[Document images with source code]
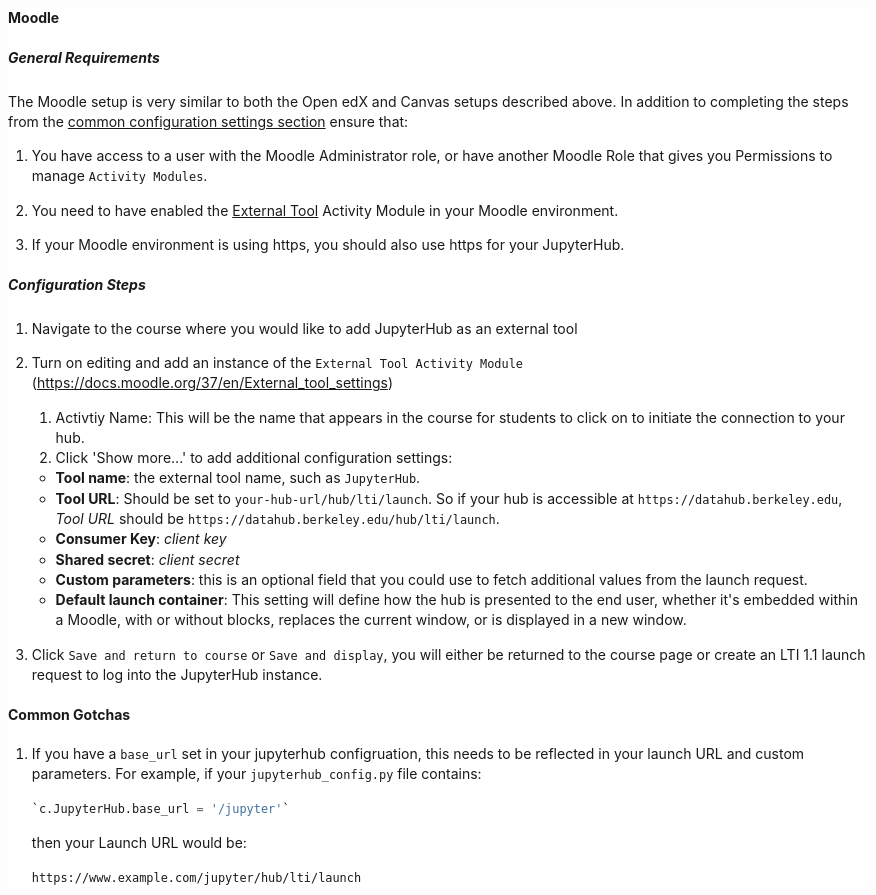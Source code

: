#### Moodle

##### General Requirements

The Moodle setup is very similar to both the Open edX and Canvas setups described above. In addition to completing the steps from the [common configuration settings section](#common-configuration-settings) ensure that:

1. You have access to a user with the Moodle Administrator role, or have another Moodle Role that gives you Permissions to manage `Activity Modules`.

1. You need to have enabled the [External Tool](https://docs.moodle.org/37/en/External_tool) Activity Module in your Moodle environment.

1. If your Moodle environment is using https, you should also use https for your JupyterHub.

##### Configuration Steps

1. Navigate to the course where you would like to add JupyterHub as an external tool
1. Turn on editing and add an instance of the `External Tool Activity Module` (https://docs.moodle.org/37/en/External_tool_settings)

   1. Activtiy Name: This will be the name that appears in the course for students to click on to initiate the connection to your hub.
   1. Click 'Show more...' to add additional configuration settings:

   - **Tool name**: the external tool name, such as `JupyterHub`.
   - **Tool URL**: Should be set to `your-hub-url/hub/lti/launch`. So if your hub
     is accessible at `https://datahub.berkeley.edu`, _Tool URL_ should be
     `https://datahub.berkeley.edu/hub/lti/launch`.
   - **Consumer Key**: _client key_
   - **Shared secret**: _client secret_
   - **Custom parameters**: this is an optional field that you could use to fetch additional values from the launch request.
   - **Default launch container**: This setting will define how the hub is
     presented to the end user, whether it's embedded within a Moodle, with or
     without blocks, replaces the current window, or is displayed in a new
     window.

1. Click `Save and return to course` or `Save and display`, you will either be returned to the course page or create an LTI 1.1 launch request to log into the JupyterHub instance.

#### Common Gotchas

1.  If you have a `base_url` set in your jupyterhub configruation, this needs to be reflected in your launch URL and custom parameters. For example, if your `jupyterhub_config.py` file contains:

    ```python
    `c.JupyterHub.base_url = '/jupyter'`
    ```

    then your Launch URL would be:

    ```
    https://www.example.com/jupyter/hub/lti/launch
    ```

**Work request**: Please show all lines from the entries that contain the word "docs".

**Answer area**:
1. You need to have enabled the [External Tool](https://docs.moodle.org/37/en/External_tool) Activity Module in your Moodle environment.
1. Turn on editing and add an instance of the `External Tool Activity Module` (https://docs.moodle.org/37/en/External_tool_settings)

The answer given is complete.